(Available data begins)

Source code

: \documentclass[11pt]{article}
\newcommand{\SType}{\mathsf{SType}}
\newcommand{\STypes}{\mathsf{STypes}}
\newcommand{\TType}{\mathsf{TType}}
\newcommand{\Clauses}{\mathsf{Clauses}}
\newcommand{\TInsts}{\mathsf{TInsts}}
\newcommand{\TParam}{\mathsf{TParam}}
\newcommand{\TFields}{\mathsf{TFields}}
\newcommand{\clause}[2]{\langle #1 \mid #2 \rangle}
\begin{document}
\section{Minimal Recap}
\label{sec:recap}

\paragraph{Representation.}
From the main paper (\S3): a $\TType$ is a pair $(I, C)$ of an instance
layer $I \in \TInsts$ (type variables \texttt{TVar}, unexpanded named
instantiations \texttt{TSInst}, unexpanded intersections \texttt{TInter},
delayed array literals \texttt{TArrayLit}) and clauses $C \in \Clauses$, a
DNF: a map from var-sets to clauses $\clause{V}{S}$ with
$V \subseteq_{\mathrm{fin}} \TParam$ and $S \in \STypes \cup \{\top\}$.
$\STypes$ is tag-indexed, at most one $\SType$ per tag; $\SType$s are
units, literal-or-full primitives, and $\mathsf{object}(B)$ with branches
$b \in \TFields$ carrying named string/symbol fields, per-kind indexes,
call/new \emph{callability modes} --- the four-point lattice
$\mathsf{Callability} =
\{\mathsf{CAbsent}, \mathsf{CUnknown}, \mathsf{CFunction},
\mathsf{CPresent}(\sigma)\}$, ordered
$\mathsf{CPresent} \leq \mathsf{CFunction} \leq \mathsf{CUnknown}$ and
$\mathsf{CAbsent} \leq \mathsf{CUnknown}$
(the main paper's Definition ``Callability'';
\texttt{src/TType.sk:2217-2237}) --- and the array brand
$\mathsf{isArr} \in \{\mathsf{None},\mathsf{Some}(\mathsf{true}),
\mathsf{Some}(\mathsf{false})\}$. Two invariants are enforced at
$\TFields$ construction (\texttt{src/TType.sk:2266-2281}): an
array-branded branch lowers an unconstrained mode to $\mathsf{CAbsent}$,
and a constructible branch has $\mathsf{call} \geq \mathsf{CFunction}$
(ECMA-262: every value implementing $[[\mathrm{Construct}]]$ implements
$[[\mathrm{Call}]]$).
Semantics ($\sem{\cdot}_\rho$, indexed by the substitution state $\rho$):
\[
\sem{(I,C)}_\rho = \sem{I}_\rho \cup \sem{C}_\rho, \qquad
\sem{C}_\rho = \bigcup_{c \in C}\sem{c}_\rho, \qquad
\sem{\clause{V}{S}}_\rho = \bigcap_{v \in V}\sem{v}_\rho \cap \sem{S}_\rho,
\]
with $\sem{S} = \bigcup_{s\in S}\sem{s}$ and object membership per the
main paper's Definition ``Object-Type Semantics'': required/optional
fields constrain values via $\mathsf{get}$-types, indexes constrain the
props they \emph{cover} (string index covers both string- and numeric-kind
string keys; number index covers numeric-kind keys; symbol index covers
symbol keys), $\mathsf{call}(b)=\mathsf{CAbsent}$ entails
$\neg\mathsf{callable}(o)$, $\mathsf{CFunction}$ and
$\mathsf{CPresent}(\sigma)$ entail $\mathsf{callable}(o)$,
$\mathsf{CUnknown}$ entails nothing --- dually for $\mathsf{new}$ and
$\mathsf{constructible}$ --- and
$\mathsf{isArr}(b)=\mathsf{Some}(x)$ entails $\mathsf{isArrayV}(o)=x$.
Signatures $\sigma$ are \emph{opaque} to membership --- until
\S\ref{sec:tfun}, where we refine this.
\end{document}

(Available data ends)

Search the data and copy each line containing "unexpanded".

layer $I \in \TInsts$ (type variables \texttt{TVar}, unexpanded named
instantiations \texttt{TSInst}, unexpanded intersections \texttt{TInter},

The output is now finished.